The template from kamibox.de

Step 3: Pieces 1 – 10

Picture of Pieces 1 – 10

Print everything but the first page.

The model consists of 22 rings and a center piece. The first half of the 22 rings exactly looks like the second one. Math magic! The pieces have numbers and arrows that point in the direction where the next ring goes.

When you glue a ring together, there is always a small "step" in the height of the paper’s thickness, where the end of the ring is glued to the flap. I will call these steps "tiny edges" in the rest of the Instructable, because they are very important and I don’t know how else to call them.

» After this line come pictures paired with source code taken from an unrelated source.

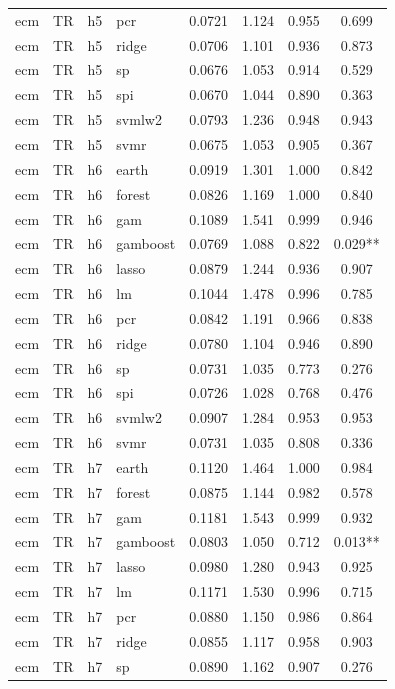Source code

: \begin{ThreePartTable}
\begin{longtable}[t]{llclcccc}
ecm & TR & h5 & pcr & 0.0721 & 1.124 & 0.955 & 0.699\\
ecm & TR & h5 & ridge & 0.0706 & 1.101 & 0.936 & 0.873\\
ecm & TR & h5 & sp & 0.0676 & 1.053 & 0.914 & 0.529\\
ecm & TR & h5 & spi & 0.0670 & 1.044 & 0.890 & 0.363\\
ecm & TR & h5 & svmlw2 & 0.0793 & 1.236 & 0.948 & 0.943\\
ecm & TR & h5 & svmr & 0.0675 & 1.053 & 0.905 & 0.367\\
\addlinespace
ecm & TR & h6 & earth & 0.0919 & 1.301 & 1.000 & 0.842\\
ecm & TR & h6 & forest & 0.0826 & 1.169 & 1.000 & 0.840\\
ecm & TR & h6 & gam & 0.1089 & 1.541 & 0.999 & 0.946\\
ecm & TR & h6 & gamboost & 0.0769 & 1.088 & 0.822 & 0.029**\\
ecm & TR & h6 & lasso & 0.0879 & 1.244 & 0.936 & 0.907\\
ecm & TR & h6 & lm & 0.1044 & 1.478 & 0.996 & 0.785\\
ecm & TR & h6 & pcr & 0.0842 & 1.191 & 0.966 & 0.838\\
ecm & TR & h6 & ridge & 0.0780 & 1.104 & 0.946 & 0.890\\
ecm & TR & h6 & sp & 0.0731 & 1.035 & 0.773 & 0.276\\
ecm & TR & h6 & spi & 0.0726 & 1.028 & 0.768 & 0.476\\
ecm & TR & h6 & svmlw2 & 0.0907 & 1.284 & 0.953 & 0.953\\
ecm & TR & h6 & svmr & 0.0731 & 1.035 & 0.808 & 0.336\\
\addlinespace
ecm & TR & h7 & earth & 0.1120 & 1.464 & 1.000 & 0.984\\
ecm & TR & h7 & forest & 0.0875 & 1.144 & 0.982 & 0.578\\
ecm & TR & h7 & gam & 0.1181 & 1.543 & 0.999 & 0.932\\
ecm & TR & h7 & gamboost & 0.0803 & 1.050 & 0.712 & 0.013**\\
ecm & TR & h7 & lasso & 0.0980 & 1.280 & 0.943 & 0.925\\
ecm & TR & h7 & lm & 0.1171 & 1.530 & 0.996 & 0.715\\
ecm & TR & h7 & pcr & 0.0880 & 1.150 & 0.986 & 0.864\\
ecm & TR & h7 & ridge & 0.0855 & 1.117 & 0.958 & 0.903\\
ecm & TR & h7 & sp & 0.0890 & 1.162 & 0.907 & 0.276\\

\end{longtable}
\end{ThreePartTable}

Before you cut the shapes out, you should scratch the dotted folding lines with the back of your scissors, or in case you are square as I am, with a bone folder. Glue the ring together, you may want to pull it over the edge of the table before, then it gets a nice rounding. The printed side is on the inside (Oh, I said it. But don’t worry, the inside will become the same-side when the model is finished). Fold the flaps towards the center of the ring and attach ring (x) to ring (x-1). Glue the flap that is nearest to the arrow first, then the others. This way you make sure that you get the pieces lined correctly (pic. 3). Take care that the arrow does always point in the right direction and that the tiny edges line up very well.

Step 4: Piece 11

Picture of Piece 11

This piece is a bit different, because the flap is on the other side of the ring. This is because ring 11 and 12 will not enclose ring 1 or 22, they will be the pieces that are connected to the center piece. But don’t worry, just glue it to ring 10 like all the others, but take care that the arrow is still pointing in the right direction.

When you do everything correctly, the tiny edge faces to the other direction than the rest.

Step 5: Piece 22

Picture of Piece 22

What, already ring 22? Yes, we skip a few.

Ring 22 is exactly the same ring as ring 1. Glue it together and then attach it to the model like in picture 1. The edge of the paper should fit on the tiny edge where ring 1 sticks to itself. Turn it sideways and glue the spot on the second picture (same here).

Then glue the egde of the ring into the other ring, counter clockwise, starting from the point that you glued first. It should fit exactly in the "canal" where the tiny edges of the rings line up. With a piece of paper, you can provide it with glue (pic. 3).

In the end, it should look like the last 2 pictures.

Step 6: The Center Piece

Picture of The Center Piece

There are 2 more lines on the center piece that indicate where to fold it. Fold one with a valley fold and one with a mountain fold. Then attach the piece to the model, see the pictures. It doesn’t really matter on which side the flap goes, but for symmetry’s sake, I glued the flaps to different sides.

Step 7: Piece 12

Picture of Piece 12

As piece 12 is the same as piece 11, you glue it together like any other ring before and attach it to ring 11. This time be especially aware that the arrow points in the right direction.

Step 8: Pieces 13 – 22

Picture of Pieces 13 – 22

Starting with ring 13, you should glue the edge of ring 22 right in the tiny edge of the ring you are currently attaching. Your conscientious crafting will be rewarded when piece number 21 fits exactly in the gap.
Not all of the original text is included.